## Task directions
Give the lines below again, exactly as they stand, and leave out the images.

## Records for this exercise
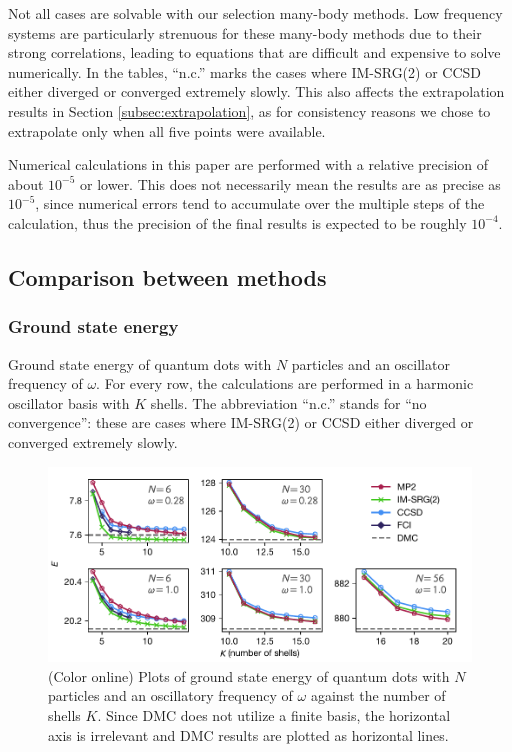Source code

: Not all cases are solvable with our selection many-body methods.  Low frequency systems are particularly strenuous for these many-body methods due to their strong correlations, leading to equations that are difficult and expensive to solve numerically.  In the tables, ``n.c.'' marks the cases where IM-SRG(2) or CCSD either diverged or converged extremely slowly.  This also affects the extrapolation results in Section \ref{subsec:extrapolation}, as for consistency reasons we chose to extrapolate only when all five points were available.

Numerical calculations in this paper are performed with a relative precision of about $10^{-5}$ or lower.  This does not necessarily mean the results are as precise as $10^{-5}$, since numerical errors tend to accumulate over the multiple steps of the calculation, thus the precision of the final results is expected to be roughly $10^{-4}$.

\subsection{Comparison between methods}

\subsubsection{Ground state energy}

\begin{table}
  \centering
  \caption{Ground state energy of quantum dots with $N$ particles and an oscillator frequency of $\omega$.  For every row, the calculations are performed in a harmonic oscillator basis with $K$ shells.  The abbreviation ``n.c.'' stands for ``no convergence'': these are cases where IM-SRG(2) or CCSD either diverged or converged extremely slowly.}
  \label{tab:ground}
  \unskip
\end{table}

\begin{figure}
  \centering
  \includegraphics{fig-gs2.pdf}
  \caption{(Color online) Plots of ground state energy of quantum dots with $N$ particles and an oscillatory frequency of $\omega$ against the number of shells $K$.  Since DMC does not utilize a finite basis, the horizontal axis is irrelevant and DMC results are plotted as horizontal lines.}
  \label{fig:gs}
\end{figure}


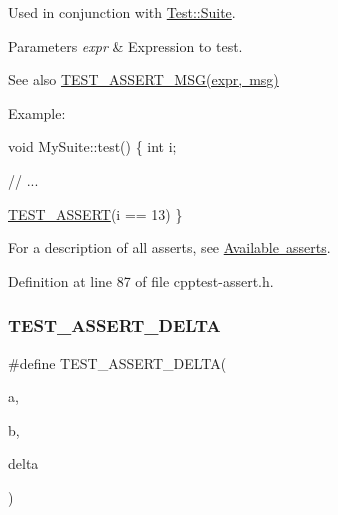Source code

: Used in conjunction with \mbox{\hyperlink{class_test_1_1_suite}{Test\+::\+Suite}}.


\begin{DoxyParams}{Parameters}
{\em expr} & Expression to test.\\
\hline
\end{DoxyParams}
\begin{DoxySeeAlso}{See also}
\mbox{\hyperlink{cpptest-assert_8h_ac612ede938734f9c8d898e05818882fb}{T\+E\+S\+T\+\_\+\+A\+S\+S\+E\+R\+T\+\_\+\+M\+S\+G(expr, msg)}}
\end{DoxySeeAlso}
\begin{DoxyParagraph}{Example\+:}

\begin{DoxyCode}
\textcolor{keywordtype}{void} MySuite::test()
\{
    \textcolor{keywordtype}{int} i;

    \textcolor{comment}{// ...}

    \mbox{\hyperlink{cpptest-assert_8h_a29a763f14098f5574ae5c68291dc6ddd}{TEST\_ASSERT}}(i == 13)
\}
\end{DoxyCode}

\end{DoxyParagraph}
For a description of all asserts, see \mbox{\hyperlink{asserts}{Available asserts}}. 

Definition at line 87 of file cpptest-\/assert.\+h.

\mbox{\label{cpptest-assert_8h_a9583b1709f4b9dfb3ff2849bfec5c885}} 
\subsubsection{\texorpdfstring{T\+E\+S\+T\+\_\+\+A\+S\+S\+E\+R\+T\+\_\+\+D\+E\+L\+TA}{TEST\_ASSERT\_DELTA}}
{\footnotesize\ttfamily \#define T\+E\+S\+T\+\_\+\+A\+S\+S\+E\+R\+T\+\_\+\+D\+E\+L\+TA(\begin{DoxyParamCaption}\item[{}]{a,  }\item[{}]{b,  }\item[{}]{delta }\end{DoxyParamCaption})}

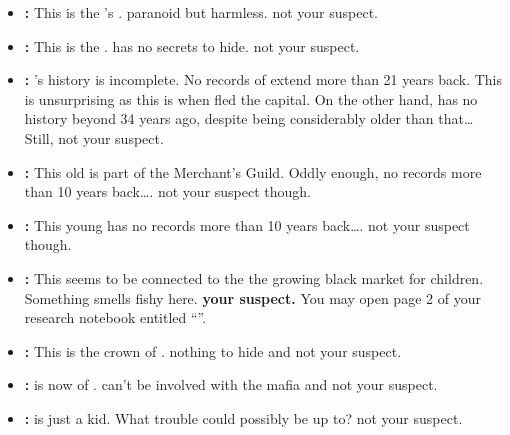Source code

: \documentclass[green]{NeptuneBall}
\begin{document}
\begin{itemize}
	\item \textbf{\cPlant{\full}:} This is the \cKing{\King}'s \cPlant{\sibling}. \cPlant{\They} \cPlant{\are} paranoid but harmless. \cPlant{\They} \cPlant{\are} not your suspect.
	
	\item \textbf{\cKing{\full}:} This is the \cKing{\King}. \cKing{} has no secrets to hide. \cKing{\They} \cKing{\are} not your suspect.
	
	\item  \textbf{\cQueen{\full}:} \cQueen{}'s history is incomplete. No records of \cQueen{\them} extend more than 21 years back. This is unsurprising as this is when \cQueen{\they} fled the capital. On the other hand, \cAthena{} has no history beyond 34 years ago, despite being considerably older than that\ldots{} Still, \cQueen{\they} \cQueen{\are} not your suspect.
	
	\item \textbf{\cSlave{\full}:} This old \cSlave{\mer} is part of the Merchant's Guild. Oddly enough, \cSlave{\they} \cSlave{\have} no records more than 10 years back\ldots{}. \cSlave{\They} \cSlave{\are} not your suspect though.
	
	\item \textbf{\cWitch{\full}:} This young \cWitch{\mer} has no records more than 10 years back\ldots{}. \cWitch{\They} \cWitch{\are} not your suspect though.
	
	\item \textbf{\cPriest{\full}:} This \cPriest{\mer} seems to be connected to the the growing black market for children. Something smells fishy here. {\bf \cPriest{\They} \cPriest{\are} your suspect.} You may open page 2 of your research notebook entitled ``\nMafia{\MYname}''.
	
	\item \textbf{\cPrincess{\full}:} This is the crown \cPrincess{\Prince} of \pAtlantis{}. \cPrincess{\They} \cPrincess{\have} nothing to hide and \cPrincess{\are} not your suspect.
	
	\item \textbf{\cAriel{\full}:} \cAriel{} is now \cAriel{\King} of \pAmerica{}. \cAriel{\They} can't be involved with the mafia and \cAriel{\are} not your suspect.
	
	\item \textbf{\cWillow{\full}:} \cWillow{} is just a kid. What trouble could \cWillow{\they} possibly be up to? \cWillow{\they} \cWillow{\are} not your suspect.
	

\end{itemize}
\end{document}
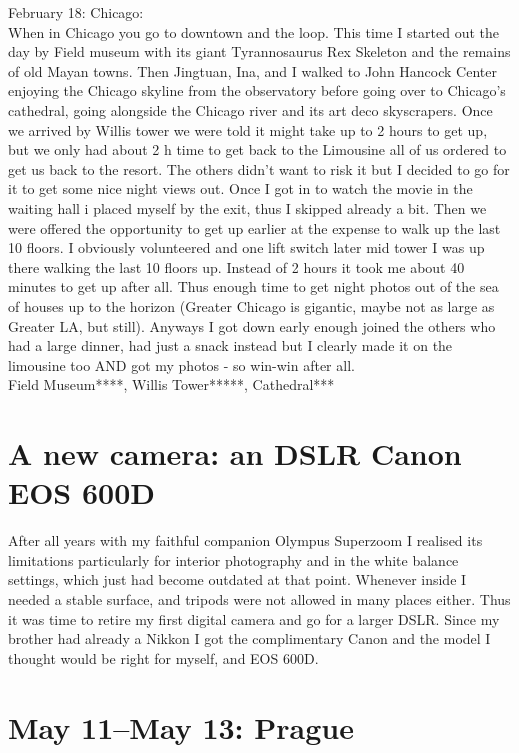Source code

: February 18: Chicago:\\
When in Chicago you go to downtown and the loop. This time I started out the day by Field museum with its giant Tyrannosaurus Rex Skeleton and the remains of old Mayan towns. Then Jingtuan, Ina, and I walked to John Hancock Center enjoying the Chicago skyline from the observatory before going over to Chicago's cathedral, going alongside the Chicago river and its art deco skyscrapers. Once we arrived by Willis tower we were told it might take up to 2 hours to get up, but we only had about 2 h time to get back to the Limousine all of us ordered to get us back to the resort. The others didn't want to risk it but I decided to go for it to get some nice night views out. Once I got in to watch the movie in the waiting hall i placed myself by the exit, thus I skipped already a bit. Then we were offered the opportunity to get up earlier at the expense to walk up the last 10 floors. I obviously volunteered and one lift switch later mid tower I was up there walking the last 10 floors up. Instead of 2 hours it took me about 40 minutes to get up after all. Thus enough time to get night photos out of the sea of houses up to the horizon (Greater Chicago is gigantic, maybe not as large as Greater LA, but still). Anyways I got down early enough joined the others who had a large dinner, had just a snack instead but I clearly made it on the limousine too AND got my photos - so win-win after all.\\

Field Museum****, Willis Tower*****, Cathedral***

\section{A new camera: an DSLR Canon EOS 600D}
\label{canon600D}

After all years with my faithful companion Olympus Superzoom I realised its limitations particularly for interior photography and in the white balance settings, which just had become outdated at that point. Whenever inside I needed a stable surface, and tripods were not allowed in many places either. Thus it was time to retire my first digital camera and go for a larger DSLR. Since my brother had already a Nikkon I got the complimentary Canon and the model I thought would be right for myself, and EOS 600D.

\section{May 11--May 13: Prague}
\label{2012Prag}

## Answer area
Source code

: Not all cases are solvable with our selection many-body methods.  Low frequency systems are particularly strenuous for these many-body methods due to their strong correlations, leading to equations that are difficult and expensive to solve numerically.  In the tables, ``n.c.'' marks the cases where IM-SRG(2) or CCSD either diverged or converged extremely slowly.  This also affects the extrapolation results in Section \ref{subsec:extrapolation}, as for consistency reasons we chose to extrapolate only when all five points were available.

Numerical calculations in this paper are performed with a relative precision of about $10^{-5}$ or lower.  This does not necessarily mean the results are as precise as $10^{-5}$, since numerical errors tend to accumulate over the multiple steps of the calculation, thus the precision of the final results is expected to be roughly $10^{-4}$.

\subsection{Comparison between methods}

\subsubsection{Ground state energy}

\begin{table}
  \centering
  \caption{Ground state energy of quantum dots with $N$ particles and an oscillator frequency of $\omega$.  For every row, the calculations are performed in a harmonic oscillator basis with $K$ shells.  The abbreviation ``n.c.'' stands for ``no convergence'': these are cases where IM-SRG(2) or CCSD either diverged or converged extremely slowly.}
  \label{tab:ground}
  \unskip
\end{table}

\begin{figure}
  \centering
  \includegraphics{fig-gs2.pdf}
  \caption{(Color online) Plots of ground state energy of quantum dots with $N$ particles and an oscillatory frequency of $\omega$ against the number of shells $K$.  Since DMC does not utilize a finite basis, the horizontal axis is irrelevant and DMC results are plotted as horizontal lines.}
  \label{fig:gs}
\end{figure}


Source code

: Used in conjunction with \mbox{\hyperlink{class_test_1_1_suite}{Test\+::\+Suite}}.


\begin{DoxyParams}{Parameters}
{\em expr} & Expression to test.\\
\hline
\end{DoxyParams}
\begin{DoxySeeAlso}{See also}
\mbox{\hyperlink{cpptest-assert_8h_ac612ede938734f9c8d898e05818882fb}{T\+E\+S\+T\+\_\+\+A\+S\+S\+E\+R\+T\+\_\+\+M\+S\+G(expr, msg)}}
\end{DoxySeeAlso}
\begin{DoxyParagraph}{Example\+:}

\begin{DoxyCode}
\textcolor{keywordtype}{void} MySuite::test()
\{
    \textcolor{keywordtype}{int} i;

    \textcolor{comment}{// ...}

    \mbox{\hyperlink{cpptest-assert_8h_a29a763f14098f5574ae5c68291dc6ddd}{TEST\_ASSERT}}(i == 13)
\}
\end{DoxyCode}

\end{DoxyParagraph}
For a description of all asserts, see \mbox{\hyperlink{asserts}{Available asserts}}. 

Definition at line 87 of file cpptest-\/assert.\+h.

\mbox{\label{cpptest-assert_8h_a9583b1709f4b9dfb3ff2849bfec5c885}} 
\subsubsection{\texorpdfstring{T\+E\+S\+T\+\_\+\+A\+S\+S\+E\+R\+T\+\_\+\+D\+E\+L\+TA}{TEST\_ASSERT\_DELTA}}
{\footnotesize\ttfamily \#define T\+E\+S\+T\+\_\+\+A\+S\+S\+E\+R\+T\+\_\+\+D\+E\+L\+TA(\begin{DoxyParamCaption}\item[{}]{a,  }\item[{}]{b,  }\item[{}]{delta }\end{DoxyParamCaption})}

Source code

: \documentclass[green]{NeptuneBall}
\begin{document}
\begin{itemize}
	\item \textbf{\cPlant{\full}:} This is the \cKing{\King}'s \cPlant{\sibling}. \cPlant{\They} \cPlant{\are} paranoid but harmless. \cPlant{\They} \cPlant{\are} not your suspect.
	
	\item \textbf{\cKing{\full}:} This is the \cKing{\King}. \cKing{} has no secrets to hide. \cKing{\They} \cKing{\are} not your suspect.
	
	\item  \textbf{\cQueen{\full}:} \cQueen{}'s history is incomplete. No records of \cQueen{\them} extend more than 21 years back. This is unsurprising as this is when \cQueen{\they} fled the capital. On the other hand, \cAthena{} has no history beyond 34 years ago, despite being considerably older than that\ldots{} Still, \cQueen{\they} \cQueen{\are} not your suspect.
	
	\item \textbf{\cSlave{\full}:} This old \cSlave{\mer} is part of the Merchant's Guild. Oddly enough, \cSlave{\they} \cSlave{\have} no records more than 10 years back\ldots{}. \cSlave{\They} \cSlave{\are} not your suspect though.
	
	\item \textbf{\cWitch{\full}:} This young \cWitch{\mer} has no records more than 10 years back\ldots{}. \cWitch{\They} \cWitch{\are} not your suspect though.
	
	\item \textbf{\cPriest{\full}:} This \cPriest{\mer} seems to be connected to the the growing black market for children. Something smells fishy here. {\bf \cPriest{\They} \cPriest{\are} your suspect.} You may open page 2 of your research notebook entitled ``\nMafia{\MYname}''.
	
	\item \textbf{\cPrincess{\full}:} This is the crown \cPrincess{\Prince} of \pAtlantis{}. \cPrincess{\They} \cPrincess{\have} nothing to hide and \cPrincess{\are} not your suspect.
	
	\item \textbf{\cAriel{\full}:} \cAriel{} is now \cAriel{\King} of \pAmerica{}. \cAriel{\They} can't be involved with the mafia and \cAriel{\are} not your suspect.
	
	\item \textbf{\cWillow{\full}:} \cWillow{} is just a kid. What trouble could \cWillow{\they} possibly be up to? \cWillow{\they} \cWillow{\are} not your suspect.
	

\end{itemize}
\end{document}
Source code

: February 18: Chicago:\\
When in Chicago you go to downtown and the loop. This time I started out the day by Field museum with its giant Tyrannosaurus Rex Skeleton and the remains of old Mayan towns. Then Jingtuan, Ina, and I walked to John Hancock Center enjoying the Chicago skyline from the observatory before going over to Chicago's cathedral, going alongside the Chicago river and its art deco skyscrapers. Once we arrived by Willis tower we were told it might take up to 2 hours to get up, but we only had about 2 h time to get back to the Limousine all of us ordered to get us back to the resort. The others didn't want to risk it but I decided to go for it to get some nice night views out. Once I got in to watch the movie in the waiting hall i placed myself by the exit, thus I skipped already a bit. Then we were offered the opportunity to get up earlier at the expense to walk up the last 10 floors. I obviously volunteered and one lift switch later mid tower I was up there walking the last 10 floors up. Instead of 2 hours it took me about 40 minutes to get up after all. Thus enough time to get night photos out of the sea of houses up to the horizon (Greater Chicago is gigantic, maybe not as large as Greater LA, but still). Anyways I got down early enough joined the others who had a large dinner, had just a snack instead but I clearly made it on the limousine too AND got my photos - so win-win after all.\\

Field Museum****, Willis Tower*****, Cathedral***

\section{A new camera: an DSLR Canon EOS 600D}
\label{canon600D}

After all years with my faithful companion Olympus Superzoom I realised its limitations particularly for interior photography and in the white balance settings, which just had become outdated at that point. Whenever inside I needed a stable surface, and tripods were not allowed in many places either. Thus it was time to retire my first digital camera and go for a larger DSLR. Since my brother had already a Nikkon I got the complimentary Canon and the model I thought would be right for myself, and EOS 600D.

\section{May 11--May 13: Prague}
\label{2012Prag}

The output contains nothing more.